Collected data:
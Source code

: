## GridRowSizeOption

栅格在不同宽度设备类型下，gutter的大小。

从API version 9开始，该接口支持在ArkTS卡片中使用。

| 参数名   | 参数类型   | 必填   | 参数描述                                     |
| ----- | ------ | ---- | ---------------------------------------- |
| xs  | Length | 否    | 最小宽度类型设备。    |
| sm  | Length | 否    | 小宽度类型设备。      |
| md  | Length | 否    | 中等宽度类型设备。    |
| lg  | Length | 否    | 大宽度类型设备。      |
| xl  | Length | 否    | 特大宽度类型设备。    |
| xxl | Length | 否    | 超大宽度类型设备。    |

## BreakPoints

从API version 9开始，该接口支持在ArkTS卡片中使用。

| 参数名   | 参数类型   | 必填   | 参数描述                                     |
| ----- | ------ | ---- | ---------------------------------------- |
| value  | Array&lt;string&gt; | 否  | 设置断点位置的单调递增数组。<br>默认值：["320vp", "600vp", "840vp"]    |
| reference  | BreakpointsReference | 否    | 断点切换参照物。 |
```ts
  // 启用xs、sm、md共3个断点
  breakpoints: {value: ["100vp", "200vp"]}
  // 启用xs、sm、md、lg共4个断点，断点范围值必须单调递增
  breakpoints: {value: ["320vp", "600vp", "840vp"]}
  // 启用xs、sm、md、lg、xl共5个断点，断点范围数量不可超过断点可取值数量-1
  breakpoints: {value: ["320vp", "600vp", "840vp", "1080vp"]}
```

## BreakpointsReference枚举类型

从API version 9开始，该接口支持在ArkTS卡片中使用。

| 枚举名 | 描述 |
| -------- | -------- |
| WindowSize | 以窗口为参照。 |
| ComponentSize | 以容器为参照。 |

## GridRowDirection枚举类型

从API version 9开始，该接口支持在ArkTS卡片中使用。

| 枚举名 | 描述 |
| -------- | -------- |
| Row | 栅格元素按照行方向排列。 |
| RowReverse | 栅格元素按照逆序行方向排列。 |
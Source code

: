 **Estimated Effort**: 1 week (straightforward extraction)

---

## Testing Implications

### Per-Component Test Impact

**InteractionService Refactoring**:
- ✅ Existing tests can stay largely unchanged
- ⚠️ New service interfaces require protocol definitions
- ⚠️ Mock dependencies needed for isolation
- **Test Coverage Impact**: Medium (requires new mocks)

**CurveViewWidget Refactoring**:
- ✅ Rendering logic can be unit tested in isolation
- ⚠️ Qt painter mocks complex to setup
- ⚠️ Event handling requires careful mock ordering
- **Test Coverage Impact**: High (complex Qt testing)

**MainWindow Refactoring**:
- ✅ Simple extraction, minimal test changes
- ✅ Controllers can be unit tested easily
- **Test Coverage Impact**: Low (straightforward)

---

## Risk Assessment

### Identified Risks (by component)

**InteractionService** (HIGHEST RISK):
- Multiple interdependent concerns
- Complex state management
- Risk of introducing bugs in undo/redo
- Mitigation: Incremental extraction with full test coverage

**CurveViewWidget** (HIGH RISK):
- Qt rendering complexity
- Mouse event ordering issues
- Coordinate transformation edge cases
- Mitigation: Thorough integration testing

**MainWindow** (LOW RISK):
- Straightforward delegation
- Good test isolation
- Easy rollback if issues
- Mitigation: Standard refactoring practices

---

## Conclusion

INSTRUCTIONS TO FOLLOW: Please transcribe only the lines in the records above running from the line that has "## GridRowDirection枚举类型" through the line that has "- ⚠️ Event handling", both included, exactly as they appear.

SOLUTION TO THE EXERCISE:
## GridRowDirection枚举类型

从API version 9开始，该接口支持在ArkTS卡片中使用。

| 枚举名 | 描述 |
| -------- | -------- |
| Row | 栅格元素按照行方向排列。 |
| RowReverse | 栅格元素按照逆序行方向排列。 |
Source code

: **Estimated Effort**: 1 week (straightforward extraction)

---

## Testing Implications

### Per-Component Test Impact

**InteractionService Refactoring**:
- ✅ Existing tests can stay largely unchanged
- ⚠️ New service interfaces require protocol definitions
- ⚠️ Mock dependencies needed for isolation
- **Test Coverage Impact**: Medium (requires new mocks)

**CurveViewWidget Refactoring**:
- ✅ Rendering logic can be unit tested in isolation
- ⚠️ Qt painter mocks complex to setup
- ⚠️ Event handling requires careful mock ordering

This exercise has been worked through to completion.